An article on the gay marriage wars|
|Date:||November 2nd, 2009 01:48 pm (UTC)|| |
Note: I think my reply may be a bit incoherent but I really wanted to ask the first two questions before I headed out to work. Sorry about that... I'll try to edit it later if I have time. :)
I am curious how their argument works on adoptive gay parents? It sounds to me that their argument says that they should be allowed to marry.
What bad do evangelicals feel will come from gay marriage? I wasn't really able to get that from the article. I suppose that is due to the expected audience.
While I will be the first to admit I am very socially liberal, it is always a good idea to know your enemy, right? :) Not to mention testing your own views on a subject.
Part of my problem with anti gay marriage arguments are that they all revolve around religion and I don't believe that religious beliefs should be legislated.
Yes, most of the arguments are religious ... which makes it difficult to have a conversation. Attempting to translate them into a purely secular argument ... well, is likely to be unsatisfying to either participant in the conversation.

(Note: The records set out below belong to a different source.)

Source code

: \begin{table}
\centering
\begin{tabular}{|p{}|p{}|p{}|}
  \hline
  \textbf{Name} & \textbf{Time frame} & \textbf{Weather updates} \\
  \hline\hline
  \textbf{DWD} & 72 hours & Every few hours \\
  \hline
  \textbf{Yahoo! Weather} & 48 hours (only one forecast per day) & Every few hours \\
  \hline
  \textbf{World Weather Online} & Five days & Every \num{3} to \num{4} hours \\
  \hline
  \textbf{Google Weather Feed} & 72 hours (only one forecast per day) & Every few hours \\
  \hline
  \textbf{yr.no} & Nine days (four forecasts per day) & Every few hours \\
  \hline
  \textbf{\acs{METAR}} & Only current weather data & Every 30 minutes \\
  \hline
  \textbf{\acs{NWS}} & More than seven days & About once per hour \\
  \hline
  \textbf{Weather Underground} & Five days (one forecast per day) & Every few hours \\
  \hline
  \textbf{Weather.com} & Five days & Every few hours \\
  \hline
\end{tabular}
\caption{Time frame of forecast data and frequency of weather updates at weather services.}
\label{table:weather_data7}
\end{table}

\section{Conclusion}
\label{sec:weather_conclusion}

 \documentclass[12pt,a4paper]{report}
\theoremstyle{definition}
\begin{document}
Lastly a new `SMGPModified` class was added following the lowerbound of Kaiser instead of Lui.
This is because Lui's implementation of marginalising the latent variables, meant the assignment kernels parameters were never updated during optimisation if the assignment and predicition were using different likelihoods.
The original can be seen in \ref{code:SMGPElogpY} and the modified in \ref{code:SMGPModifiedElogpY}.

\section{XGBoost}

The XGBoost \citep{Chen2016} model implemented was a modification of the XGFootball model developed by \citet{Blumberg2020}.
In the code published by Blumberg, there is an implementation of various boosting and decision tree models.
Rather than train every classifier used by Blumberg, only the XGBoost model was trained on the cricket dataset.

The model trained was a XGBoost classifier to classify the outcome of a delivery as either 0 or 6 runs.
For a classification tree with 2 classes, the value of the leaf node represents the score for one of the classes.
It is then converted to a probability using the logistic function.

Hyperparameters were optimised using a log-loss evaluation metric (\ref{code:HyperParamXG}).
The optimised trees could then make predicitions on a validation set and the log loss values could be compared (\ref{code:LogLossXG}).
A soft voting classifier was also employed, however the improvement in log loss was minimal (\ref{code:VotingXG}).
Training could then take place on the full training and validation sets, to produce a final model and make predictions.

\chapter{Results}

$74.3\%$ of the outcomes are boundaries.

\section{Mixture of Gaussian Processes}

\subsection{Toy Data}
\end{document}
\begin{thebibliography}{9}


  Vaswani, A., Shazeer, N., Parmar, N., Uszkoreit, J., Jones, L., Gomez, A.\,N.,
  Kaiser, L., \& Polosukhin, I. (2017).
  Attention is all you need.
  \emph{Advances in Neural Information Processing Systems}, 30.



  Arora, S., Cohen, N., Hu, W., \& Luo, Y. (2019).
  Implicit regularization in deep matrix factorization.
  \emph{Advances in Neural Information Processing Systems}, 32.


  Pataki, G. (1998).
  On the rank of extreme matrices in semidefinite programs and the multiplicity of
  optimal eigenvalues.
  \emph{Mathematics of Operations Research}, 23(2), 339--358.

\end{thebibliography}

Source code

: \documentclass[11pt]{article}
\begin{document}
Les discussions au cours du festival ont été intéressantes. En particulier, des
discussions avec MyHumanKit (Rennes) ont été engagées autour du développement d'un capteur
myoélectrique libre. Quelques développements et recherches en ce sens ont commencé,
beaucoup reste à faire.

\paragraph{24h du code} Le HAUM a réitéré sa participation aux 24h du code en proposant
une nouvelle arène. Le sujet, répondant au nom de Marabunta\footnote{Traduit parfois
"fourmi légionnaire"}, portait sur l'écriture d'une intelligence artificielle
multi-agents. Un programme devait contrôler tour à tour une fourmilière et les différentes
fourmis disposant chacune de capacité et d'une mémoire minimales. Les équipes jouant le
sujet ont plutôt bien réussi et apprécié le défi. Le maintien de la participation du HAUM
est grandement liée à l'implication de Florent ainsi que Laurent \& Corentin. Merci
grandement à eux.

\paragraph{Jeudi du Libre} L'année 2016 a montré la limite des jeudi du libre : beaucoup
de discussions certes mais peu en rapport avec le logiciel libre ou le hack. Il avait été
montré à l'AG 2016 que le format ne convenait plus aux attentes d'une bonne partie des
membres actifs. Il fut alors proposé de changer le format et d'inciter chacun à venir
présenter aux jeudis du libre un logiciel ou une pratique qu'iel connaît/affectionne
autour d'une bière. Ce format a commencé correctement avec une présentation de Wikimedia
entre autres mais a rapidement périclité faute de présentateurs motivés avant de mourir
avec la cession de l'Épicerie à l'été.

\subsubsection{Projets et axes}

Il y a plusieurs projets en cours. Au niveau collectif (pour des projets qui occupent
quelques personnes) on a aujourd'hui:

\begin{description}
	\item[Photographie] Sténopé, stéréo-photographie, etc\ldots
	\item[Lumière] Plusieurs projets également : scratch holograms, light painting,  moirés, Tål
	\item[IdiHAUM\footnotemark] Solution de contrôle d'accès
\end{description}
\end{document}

To your second question ... the primary argument is the religious one; God has endorsed heterosexual marriage and condemned homosexual activity, so any legal endorsement of gay marriage endorses sin. Outside of that, the question becomes ... if marriage isn't between a previously unrelated man and a woman, what is it? Slippery slopes come into play. Can three people form a marriage? Can I marry my sister, or my mother, or my grandfather, or my daughter? If all of those are acceptable, what's the point of having legal marriage structures at all? Where do you draw the line?
It seems to me that much of what proponents of gay marriage want can be achieved by other means ... durable powers of attorney, for example. Those sorts of things seem reasonable to me. But I don't think you need to re-define what "marriage" means to get some of those benefits.
As to the first question ... again, I think the question has mostly a religious answer. If you're introducing a child into an environment in which "sin" (however you may define it) is embedded in the family structure, is that better for the child than leaving them in foster care? It's a matter for reasonable debate ... assuming you accept the religious premise of the argument, of course.